Give back the lines below verbatim, omitting all pictures.

※ ※ ※

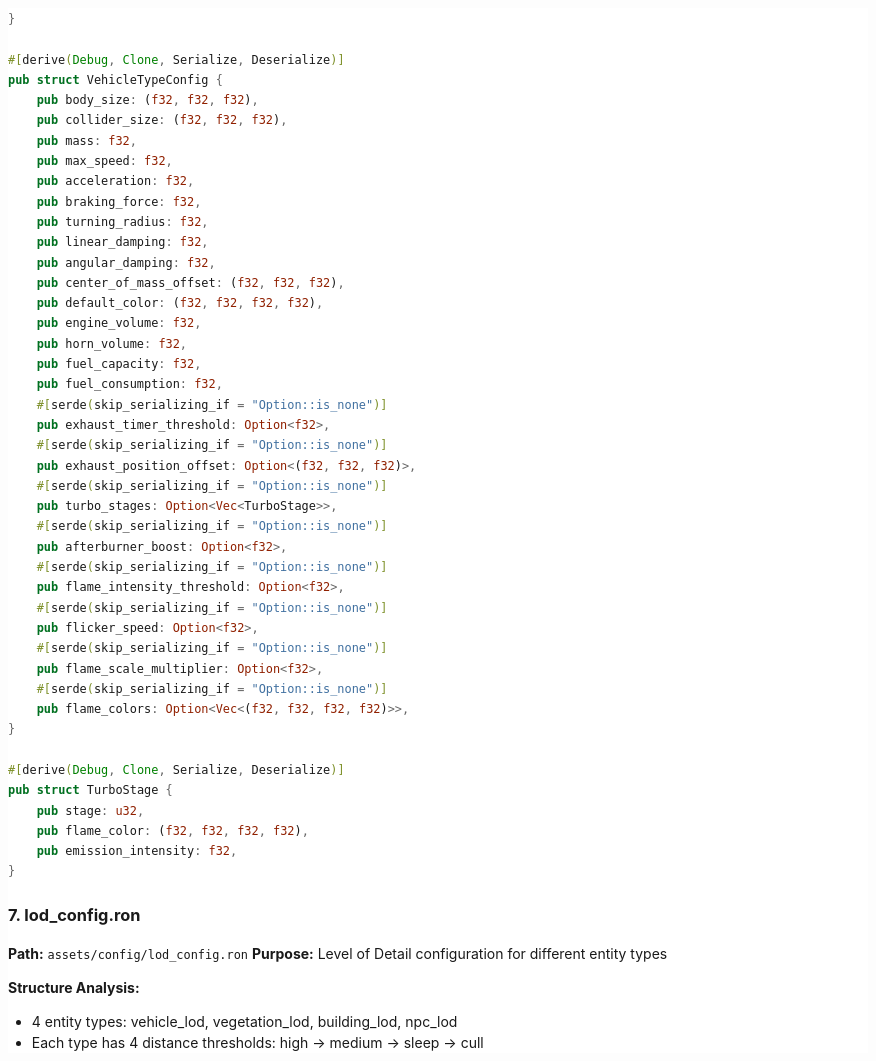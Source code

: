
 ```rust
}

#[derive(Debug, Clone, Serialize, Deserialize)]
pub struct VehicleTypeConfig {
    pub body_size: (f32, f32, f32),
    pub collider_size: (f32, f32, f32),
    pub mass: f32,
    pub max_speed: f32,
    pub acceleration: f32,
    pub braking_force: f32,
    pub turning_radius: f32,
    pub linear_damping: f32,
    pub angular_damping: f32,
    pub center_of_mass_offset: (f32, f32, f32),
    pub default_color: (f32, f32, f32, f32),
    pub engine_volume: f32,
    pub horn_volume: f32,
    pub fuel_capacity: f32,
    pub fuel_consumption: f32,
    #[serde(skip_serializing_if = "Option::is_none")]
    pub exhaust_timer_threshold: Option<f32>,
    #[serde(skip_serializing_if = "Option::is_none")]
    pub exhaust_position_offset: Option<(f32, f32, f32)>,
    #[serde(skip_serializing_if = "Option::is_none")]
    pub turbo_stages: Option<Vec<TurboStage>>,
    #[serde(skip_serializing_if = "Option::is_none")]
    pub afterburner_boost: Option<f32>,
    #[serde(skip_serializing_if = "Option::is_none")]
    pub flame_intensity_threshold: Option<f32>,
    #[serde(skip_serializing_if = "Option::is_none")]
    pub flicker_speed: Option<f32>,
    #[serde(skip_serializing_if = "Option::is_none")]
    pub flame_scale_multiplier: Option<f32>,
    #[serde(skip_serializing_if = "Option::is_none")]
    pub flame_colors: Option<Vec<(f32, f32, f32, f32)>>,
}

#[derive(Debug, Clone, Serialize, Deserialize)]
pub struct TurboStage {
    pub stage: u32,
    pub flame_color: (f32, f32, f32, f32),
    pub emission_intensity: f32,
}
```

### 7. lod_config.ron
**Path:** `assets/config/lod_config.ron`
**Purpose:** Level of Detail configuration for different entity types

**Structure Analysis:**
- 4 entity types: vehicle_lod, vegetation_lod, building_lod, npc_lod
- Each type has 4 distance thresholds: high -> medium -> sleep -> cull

※ ※ ※

• [ANSWER AREA]:
Source code

:
 ```rust
}

#[derive(Debug, Clone, Serialize, Deserialize)]
pub struct VehicleTypeConfig {
    pub body_size: (f32, f32, f32),
    pub collider_size: (f32, f32, f32),
    pub mass: f32,
    pub max_speed: f32,
    pub acceleration: f32,
    pub braking_force: f32,
    pub turning_radius: f32,
    pub linear_damping: f32,
    pub angular_damping: f32,
    pub center_of_mass_offset: (f32, f32, f32),
    pub default_color: (f32, f32, f32, f32),
    pub engine_volume: f32,
    pub horn_volume: f32,
    pub fuel_capacity: f32,
    pub fuel_consumption: f32,
    #[serde(skip_serializing_if = "Option::is_none")]
    pub exhaust_timer_threshold: Option<f32>,
    #[serde(skip_serializing_if = "Option::is_none")]
    pub exhaust_position_offset: Option<(f32, f32, f32)>,
    #[serde(skip_serializing_if = "Option::is_none")]
    pub turbo_stages: Option<Vec<TurboStage>>,
    #[serde(skip_serializing_if = "Option::is_none")]
    pub afterburner_boost: Option<f32>,
    #[serde(skip_serializing_if = "Option::is_none")]
    pub flame_intensity_threshold: Option<f32>,
    #[serde(skip_serializing_if = "Option::is_none")]
    pub flicker_speed: Option<f32>,
    #[serde(skip_serializing_if = "Option::is_none")]
    pub flame_scale_multiplier: Option<f32>,
    #[serde(skip_serializing_if = "Option::is_none")]
    pub flame_colors: Option<Vec<(f32, f32, f32, f32)>>,
}

#[derive(Debug, Clone, Serialize, Deserialize)]
pub struct TurboStage {
    pub stage: u32,
    pub flame_color: (f32, f32, f32, f32),
    pub emission_intensity: f32,
}
```

### 7. lod_config.ron
**Path:** `assets/config/lod_config.ron`
**Purpose:** Level of Detail configuration for different entity types

**Structure Analysis:**
- 4 entity types: vehicle_lod, vegetation_lod, building_lod, npc_lod
- Each type has 4 distance thresholds: high -> medium -> sleep -> cull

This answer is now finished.